- Occupations: human rights activist and lawyer
- Known for: representing several prominent Chinese dissidents, co-founding the Institute of Democratic Society in China

= Lan Zhixue =

Chinese human rights lawyer and activist

Lan Zhixue is a Chinese human rights lawyer and activist who co-founded the Institute of Democratic Society, a non-profit organization whose website proclaims "fair, reasonable and legal; dare to think, speak and act". Lan Zhixue has been involved in advocacy for several controversial issues and part of a growing trend of lawyers publicly challenging (and being challenged by) the government. 2009 he explained, "We don't care about ourselves, our liberty or death," Lan said. "We want to do something for the ordinary people. There are more public interest lawyers like us now, though not as many as we would like." Lan has been vocal about his view of the irrepressibility of activism through technology: "There's an invisible hand trying to castrate the internet; maybe it's the last tactic they can apply if they can't cut off the internet or abolish the Constitution...But it's like drinking poison to quench your thirst. The flow of history won't go backwards, or move according to their will."

- Notable involvement
- Cheng Jianping (also known as Wang Yi) Twitter posts - Since 2010 Lan Zhixue has been representing Cheng in a case involving Twitter comments said by her to be sarcastic but seen by the government as disrupting public order.
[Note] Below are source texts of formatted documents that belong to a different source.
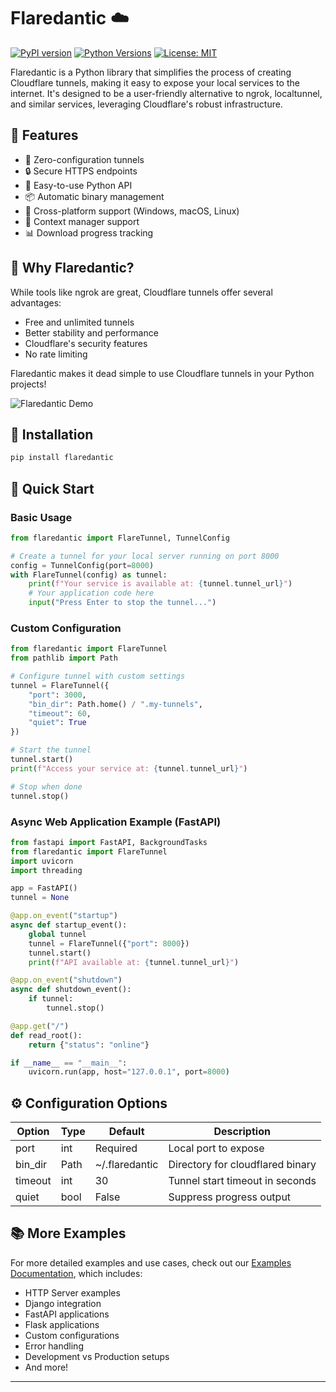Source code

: # Flaredantic ☁️

[![PyPI version](https://badge.fury.io/py/flaredantic.svg)](https://badge.fury.io/py/flaredantic)
[![Python Versions](https://img.shields.io/pypi/pyversions/flaredantic.svg)](https://pypi.org/project/flaredantic/)
[![License: MIT](https://img.shields.io/badge/License-MIT-yellow.svg)](https://opensource.org/licenses/MIT)

Flaredantic is a Python library that simplifies the process of creating Cloudflare tunnels, making it easy to expose your local services to the internet. It's designed to be a user-friendly alternative to ngrok, localtunnel, and similar services, leveraging Cloudflare's robust infrastructure.

## 🌟 Features

- 🔌 Zero-configuration tunnels
- 🔒 Secure HTTPS endpoints
- 🚀 Easy-to-use Python API
- 📦 Automatic binary management
- 🎯 Cross-platform support (Windows, macOS, Linux)
- 🔄 Context manager support
- 📊 Download progress tracking

## 🎯 Why Flaredantic?

While tools like ngrok are great, Cloudflare tunnels offer several advantages:
- Free and unlimited tunnels
- Better stability and performance
- Cloudflare's security features
- No rate limiting

Flaredantic makes it dead simple to use Cloudflare tunnels in your Python projects!

![Flaredantic Demo](./docs/res/demo.png)

## 🚀 Installation

```bash
pip install flaredantic
```

## 📖 Quick Start

### Basic Usage

```python
from flaredantic import FlareTunnel, TunnelConfig

# Create a tunnel for your local server running on port 8000
config = TunnelConfig(port=8000)
with FlareTunnel(config) as tunnel:
    print(f"Your service is available at: {tunnel.tunnel_url}")
    # Your application code here
    input("Press Enter to stop the tunnel...")
```

### Custom Configuration

```python
from flaredantic import FlareTunnel
from pathlib import Path

# Configure tunnel with custom settings
tunnel = FlareTunnel({
    "port": 3000,
    "bin_dir": Path.home() / ".my-tunnels",
    "timeout": 60,
    "quiet": True
})

# Start the tunnel
tunnel.start()
print(f"Access your service at: {tunnel.tunnel_url}")

# Stop when done
tunnel.stop()
```

### Async Web Application Example (FastAPI)

```python
from fastapi import FastAPI, BackgroundTasks
from flaredantic import FlareTunnel
import uvicorn
import threading

app = FastAPI()
tunnel = None

@app.on_event("startup")
async def startup_event():
    global tunnel
    tunnel = FlareTunnel({"port": 8000})
    tunnel.start()
    print(f"API available at: {tunnel.tunnel_url}")

@app.on_event("shutdown")
async def shutdown_event():
    if tunnel:
        tunnel.stop()

@app.get("/")
def read_root():
    return {"status": "online"}

if __name__ == "__main__":
    uvicorn.run(app, host="127.0.0.1", port=8000)
```

## ⚙️ Configuration Options

| Option | Type | Default | Description |
|--------|------|---------|-------------|
| port | int | Required | Local port to expose |
| bin_dir | Path | ~/.flaredantic | Directory for cloudflared binary |
| timeout | int | 30 | Tunnel start timeout in seconds |
| quiet | bool | False | Suppress progress output |

## 📚 More Examples

For more detailed examples and use cases, check out our [Examples Documentation](docs/examples/Examples.md), which includes:

- HTTP Server examples
- Django integration
- FastAPI applications
- Flask applications
- Custom configurations
- Error handling
- Development vs Production setups
- And more!

---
Lan said, "This is ridiculous and a typical case of censorship jail... People should not be put in jail due to their sarcastic words." He appealed Cheng's case to the Henan Provincial Department of Justice and People's Court, asking for medical parole, since Cheng has high blood pressure, and asking that she be removed from the labor camp.
- Song Shaoyang AIDS contamination - Representing plaintiffs in cases where individuals were alleged to be infected with HIV through blood transfusions. Lan criticized, "The hospitals that caused the problem have no legal responsibility, and the victims receive no compensation."
- Tiananmen Square 20th anniversary protests - Human rights lawyers including Lan Zhixue were reportedly being followed and harassed by local police in the period before the anniversary.
- Charter 08 - A 2008 petition signed by 300 prominent Chinese citizens including Lan Zhixue. It was a manifesto calling for democracy and the rule of law to replace China's often criticized, one-party system.
- Deng Yujiao - A 21-year-old Chinese waitress who stabbed to death a local official who tried to rape her. She was sentenced to murder but the sentence was effectively suspended after a public outcry in which tens of thousands of internet users protested her case.